• What is being asked: Transcribe, starting at the line with "is no Persian" and ending at the line with "- **Technical Approach**: Is", every line of the material below exactly, but leave out the pictures and anything outside that span.

• Source material:
=== Begin Enclosure ===
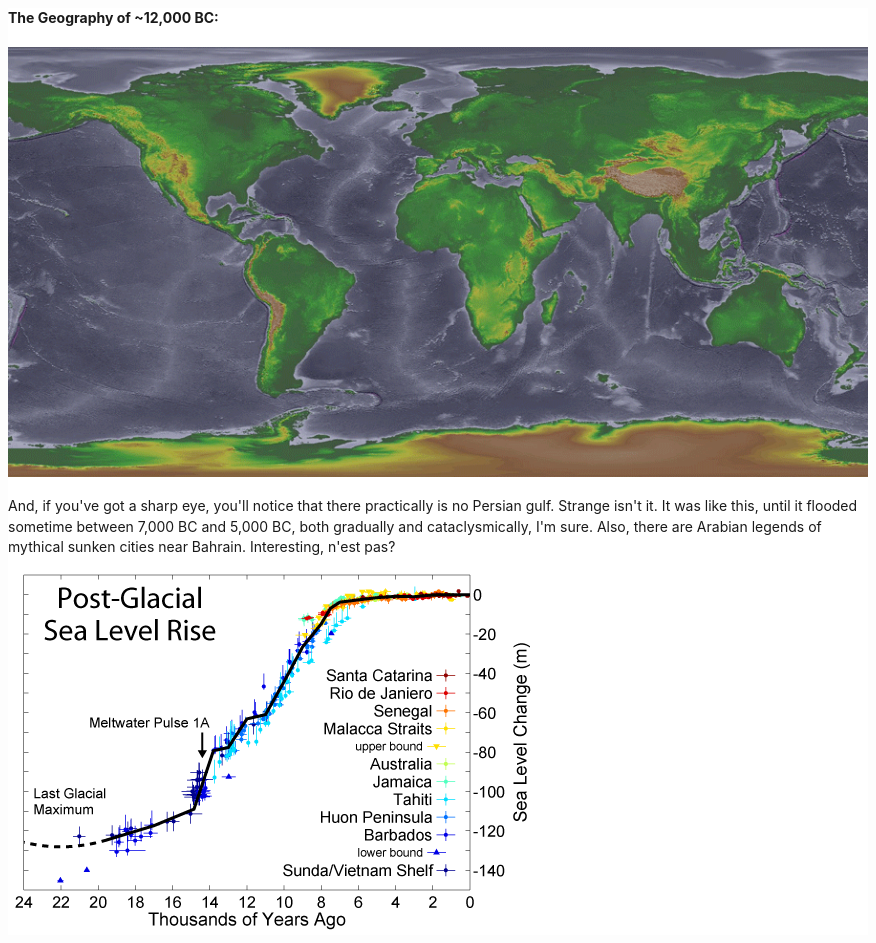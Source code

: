 #### The Geography of ~12,000 BC:

![map of ice age](/img/posts/2016-02-03-a-speculative-history-of-five-thousand-bc/sea-level-last-ice-age.gif)

And, if you've got a sharp eye, you'll notice that there practically
is no Persian gulf.  Strange isn't it. It was like this, until it
flooded sometime between 7,000 BC and 5,000 BC, both gradually and
cataclysmically, I'm sure.  Also, there are Arabian legends of
mythical sunken cities near Bahrain.  Interesting, n'est pas?

![general timeline for sea level after ice age](/img/posts/2016-02-03-a-speculative-history-of-five-thousand-bc/post-glacial-sea-level.png)
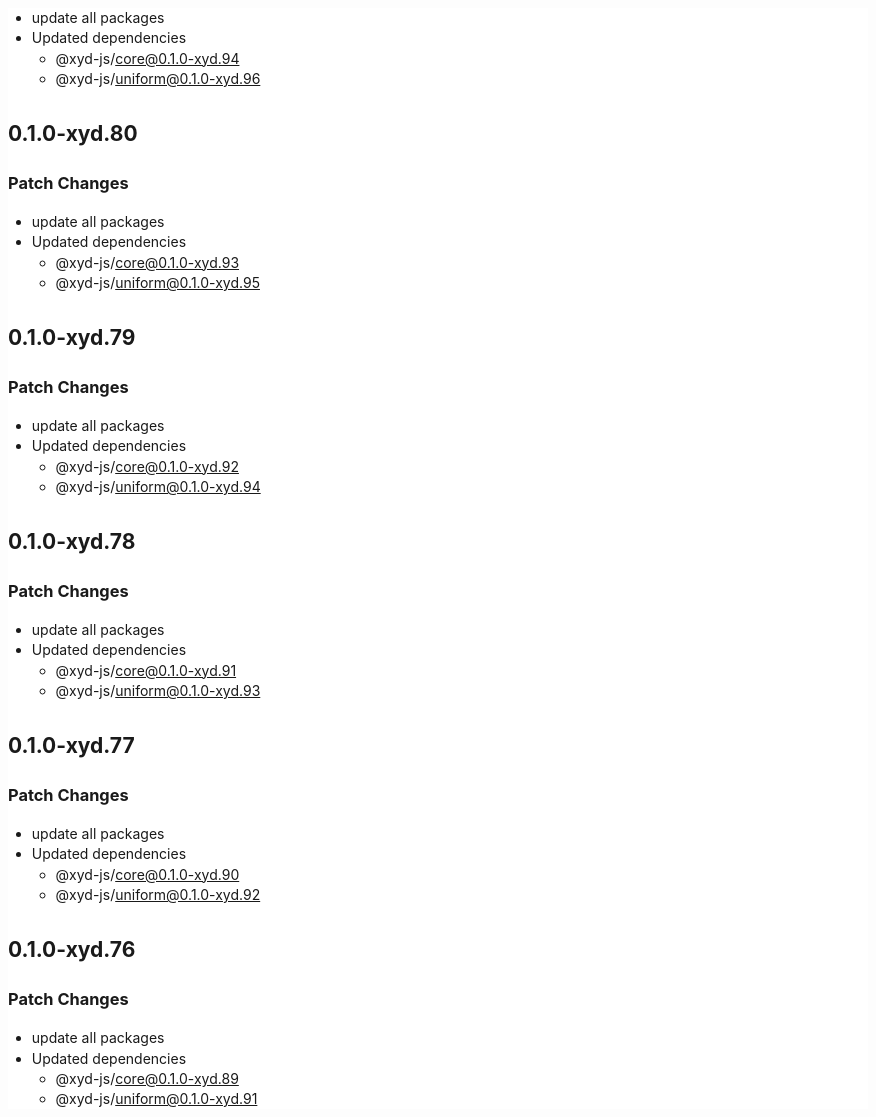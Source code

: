- update all packages
- Updated dependencies
  - @xyd-js/core@0.1.0-xyd.94
  - @xyd-js/uniform@0.1.0-xyd.96

## 0.1.0-xyd.80

### Patch Changes

- update all packages
- Updated dependencies
  - @xyd-js/core@0.1.0-xyd.93
  - @xyd-js/uniform@0.1.0-xyd.95

## 0.1.0-xyd.79

### Patch Changes

- update all packages
- Updated dependencies
  - @xyd-js/core@0.1.0-xyd.92
  - @xyd-js/uniform@0.1.0-xyd.94

## 0.1.0-xyd.78

### Patch Changes

- update all packages
- Updated dependencies
  - @xyd-js/core@0.1.0-xyd.91
  - @xyd-js/uniform@0.1.0-xyd.93

## 0.1.0-xyd.77

### Patch Changes

- update all packages
- Updated dependencies
  - @xyd-js/core@0.1.0-xyd.90
  - @xyd-js/uniform@0.1.0-xyd.92

## 0.1.0-xyd.76

### Patch Changes

- update all packages
- Updated dependencies
  - @xyd-js/core@0.1.0-xyd.89
  - @xyd-js/uniform@0.1.0-xyd.91
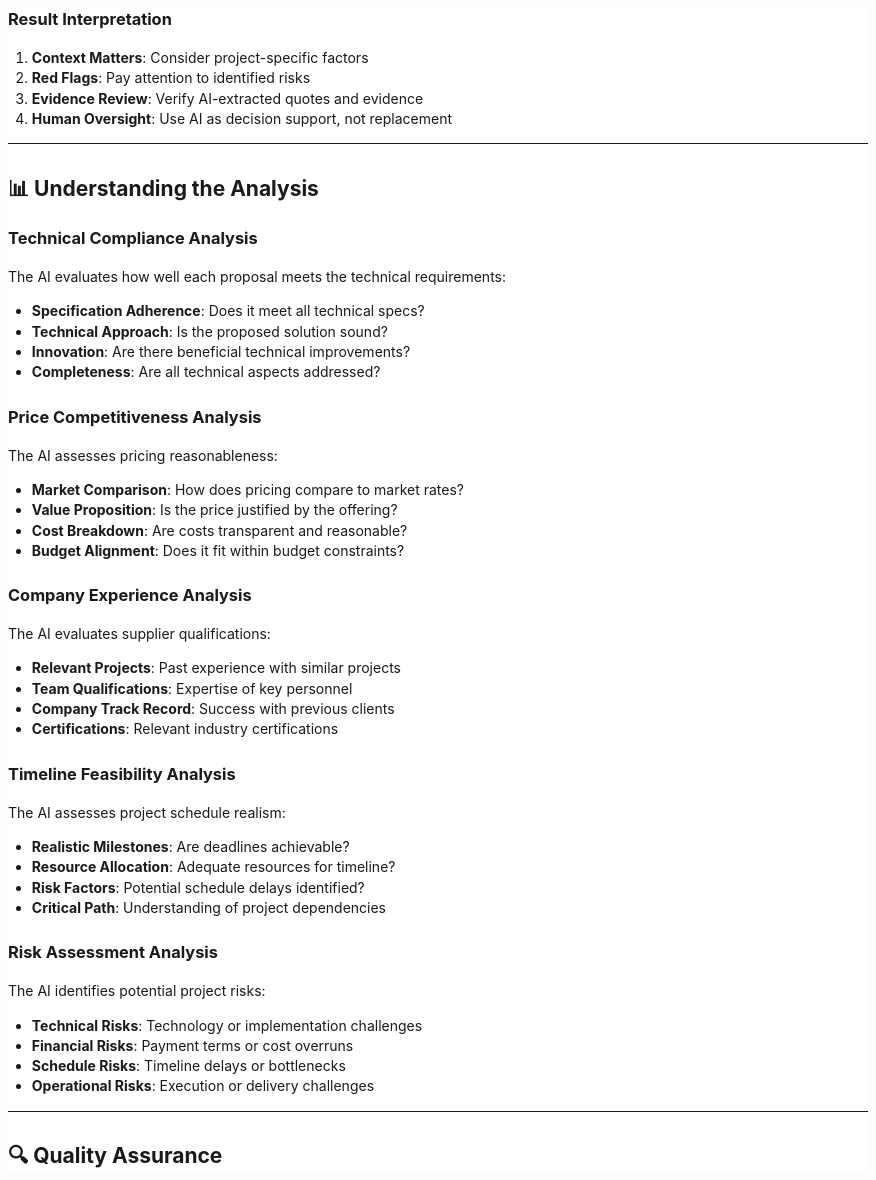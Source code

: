 ### **Result Interpretation**
1. **Context Matters**: Consider project-specific factors
2. **Red Flags**: Pay attention to identified risks
3. **Evidence Review**: Verify AI-extracted quotes and evidence
4. **Human Oversight**: Use AI as decision support, not replacement

---

## 📊 **Understanding the Analysis**

### **Technical Compliance Analysis**
The AI evaluates how well each proposal meets the technical requirements:
- **Specification Adherence**: Does it meet all technical specs?
- **Technical Approach**: Is the proposed solution sound?
- **Innovation**: Are there beneficial technical improvements?
- **Completeness**: Are all technical aspects addressed?

### **Price Competitiveness Analysis**
The AI assesses pricing reasonableness:
- **Market Comparison**: How does pricing compare to market rates?
- **Value Proposition**: Is the price justified by the offering?
- **Cost Breakdown**: Are costs transparent and reasonable?
- **Budget Alignment**: Does it fit within budget constraints?

### **Company Experience Analysis**
The AI evaluates supplier qualifications:
- **Relevant Projects**: Past experience with similar projects
- **Team Qualifications**: Expertise of key personnel
- **Company Track Record**: Success with previous clients
- **Certifications**: Relevant industry certifications

### **Timeline Feasibility Analysis**
The AI assesses project schedule realism:
- **Realistic Milestones**: Are deadlines achievable?
- **Resource Allocation**: Adequate resources for timeline?
- **Risk Factors**: Potential schedule delays identified?
- **Critical Path**: Understanding of project dependencies

### **Risk Assessment Analysis**
The AI identifies potential project risks:
- **Technical Risks**: Technology or implementation challenges
- **Financial Risks**: Payment terms or cost overruns
- **Schedule Risks**: Timeline delays or bottlenecks
- **Operational Risks**: Execution or delivery challenges

---

## 🔍 **Quality Assurance**
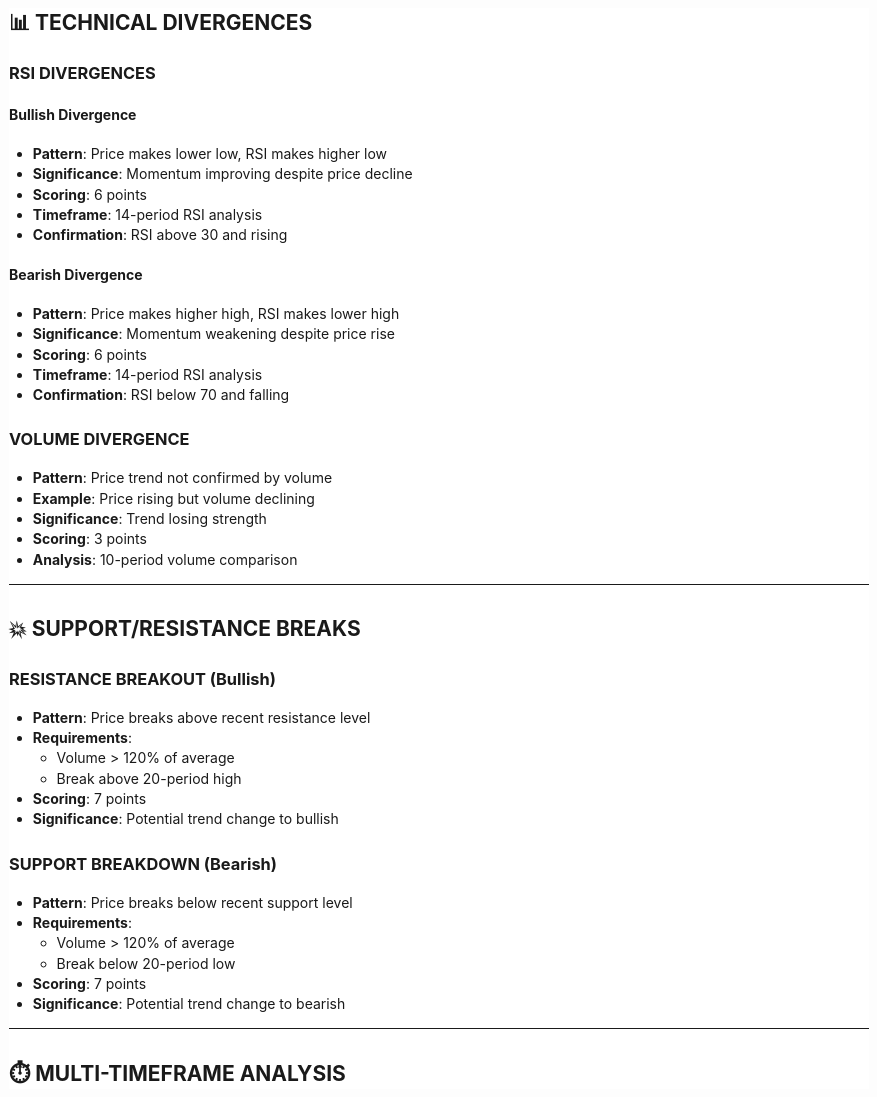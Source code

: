 ## 📊 **TECHNICAL DIVERGENCES**

### **RSI DIVERGENCES**

#### **Bullish Divergence**
- **Pattern**: Price makes lower low, RSI makes higher low
- **Significance**: Momentum improving despite price decline
- **Scoring**: 6 points
- **Timeframe**: 14-period RSI analysis
- **Confirmation**: RSI above 30 and rising

#### **Bearish Divergence**
- **Pattern**: Price makes higher high, RSI makes lower high
- **Significance**: Momentum weakening despite price rise
- **Scoring**: 6 points
- **Timeframe**: 14-period RSI analysis
- **Confirmation**: RSI below 70 and falling

### **VOLUME DIVERGENCE**
- **Pattern**: Price trend not confirmed by volume
- **Example**: Price rising but volume declining
- **Significance**: Trend losing strength
- **Scoring**: 3 points
- **Analysis**: 10-period volume comparison

---

## 💥 **SUPPORT/RESISTANCE BREAKS**

### **RESISTANCE BREAKOUT (Bullish)**
- **Pattern**: Price breaks above recent resistance level
- **Requirements**: 
  - Volume > 120% of average
  - Break above 20-period high
- **Scoring**: 7 points
- **Significance**: Potential trend change to bullish

### **SUPPORT BREAKDOWN (Bearish)**
- **Pattern**: Price breaks below recent support level
- **Requirements**:
  - Volume > 120% of average
  - Break below 20-period low
- **Scoring**: 7 points
- **Significance**: Potential trend change to bearish

---

## ⏱️ **MULTI-TIMEFRAME ANALYSIS**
=== End Enclosure ===
• Solution to this exercise:
is no Persian gulf.  Strange isn't it. It was like this, until it
flooded sometime between 7,000 BC and 5,000 BC, both gradually and
cataclysmically, I'm sure.  Also, there are Arabian legends of
mythical sunken cities near Bahrain.  Interesting, n'est pas?

![general timeline for sea level after ice age](/img/posts/2016-02-03-a-speculative-history-of-five-thousand-bc/post-glacial-sea-level.png)
Source code

:- update all packages
- Updated dependencies
  - @xyd-js/core@0.1.0-xyd.94
  - @xyd-js/uniform@0.1.0-xyd.96

## 0.1.0-xyd.80

### Patch Changes

- update all packages
- Updated dependencies
  - @xyd-js/core@0.1.0-xyd.93
  - @xyd-js/uniform@0.1.0-xyd.95

## 0.1.0-xyd.79

### Patch Changes

- update all packages
- Updated dependencies
  - @xyd-js/core@0.1.0-xyd.92
  - @xyd-js/uniform@0.1.0-xyd.94

## 0.1.0-xyd.78

### Patch Changes

- update all packages
- Updated dependencies
  - @xyd-js/core@0.1.0-xyd.91
  - @xyd-js/uniform@0.1.0-xyd.93

## 0.1.0-xyd.77

### Patch Changes

- update all packages
- Updated dependencies
  - @xyd-js/core@0.1.0-xyd.90
  - @xyd-js/uniform@0.1.0-xyd.92

## 0.1.0-xyd.76

### Patch Changes

- update all packages
- Updated dependencies
  - @xyd-js/core@0.1.0-xyd.89
  - @xyd-js/uniform@0.1.0-xyd.91
Source code

: ### **Result Interpretation**
1. **Context Matters**: Consider project-specific factors
2. **Red Flags**: Pay attention to identified risks
3. **Evidence Review**: Verify AI-extracted quotes and evidence
4. **Human Oversight**: Use AI as decision support, not replacement

---

## 📊 **Understanding the Analysis**

### **Technical Compliance Analysis**
The AI evaluates how well each proposal meets the technical requirements:
- **Specification Adherence**: Does it meet all technical specs?
- **Technical Approach**: Is the proposed solution sound?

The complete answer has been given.